In the entries, find all lines that hold the word "query" and copy them.

__Entries taken from a collection__

○ ○ ○

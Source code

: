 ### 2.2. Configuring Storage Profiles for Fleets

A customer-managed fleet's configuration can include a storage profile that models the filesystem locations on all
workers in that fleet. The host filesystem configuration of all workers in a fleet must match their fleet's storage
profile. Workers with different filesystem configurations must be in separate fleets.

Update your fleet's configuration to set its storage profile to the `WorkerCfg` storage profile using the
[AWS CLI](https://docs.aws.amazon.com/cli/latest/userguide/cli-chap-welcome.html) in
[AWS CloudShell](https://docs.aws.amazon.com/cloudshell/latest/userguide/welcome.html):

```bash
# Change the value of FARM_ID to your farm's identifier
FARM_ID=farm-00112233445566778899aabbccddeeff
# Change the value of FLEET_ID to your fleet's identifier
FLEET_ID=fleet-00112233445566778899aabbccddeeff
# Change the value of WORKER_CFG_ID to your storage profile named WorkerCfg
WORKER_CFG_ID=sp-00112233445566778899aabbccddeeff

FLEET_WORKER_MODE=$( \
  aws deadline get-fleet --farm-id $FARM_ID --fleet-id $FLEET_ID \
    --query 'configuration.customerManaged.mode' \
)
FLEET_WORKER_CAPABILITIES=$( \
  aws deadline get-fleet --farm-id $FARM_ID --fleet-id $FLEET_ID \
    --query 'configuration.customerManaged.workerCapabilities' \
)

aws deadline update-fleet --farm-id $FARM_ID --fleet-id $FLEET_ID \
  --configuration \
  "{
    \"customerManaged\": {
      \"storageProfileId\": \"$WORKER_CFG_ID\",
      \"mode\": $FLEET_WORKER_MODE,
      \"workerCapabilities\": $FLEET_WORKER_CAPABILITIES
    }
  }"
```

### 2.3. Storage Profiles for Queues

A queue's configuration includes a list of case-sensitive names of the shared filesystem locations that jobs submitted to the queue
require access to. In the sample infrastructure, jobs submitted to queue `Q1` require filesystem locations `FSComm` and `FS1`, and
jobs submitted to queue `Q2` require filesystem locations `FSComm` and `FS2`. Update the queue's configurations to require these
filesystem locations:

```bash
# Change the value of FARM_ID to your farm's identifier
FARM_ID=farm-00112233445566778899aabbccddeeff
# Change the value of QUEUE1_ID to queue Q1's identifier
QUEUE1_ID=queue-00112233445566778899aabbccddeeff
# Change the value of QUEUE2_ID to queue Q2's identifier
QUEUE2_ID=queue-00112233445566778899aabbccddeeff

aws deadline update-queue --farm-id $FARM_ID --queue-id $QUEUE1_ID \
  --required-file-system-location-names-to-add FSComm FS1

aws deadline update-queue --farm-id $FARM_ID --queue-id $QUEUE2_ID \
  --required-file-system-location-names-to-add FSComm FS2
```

○ ○ ○

__Answer for the task__
    --query 'configuration.customerManaged.mode' \
    --query 'configuration.customerManaged.workerCapabilities' \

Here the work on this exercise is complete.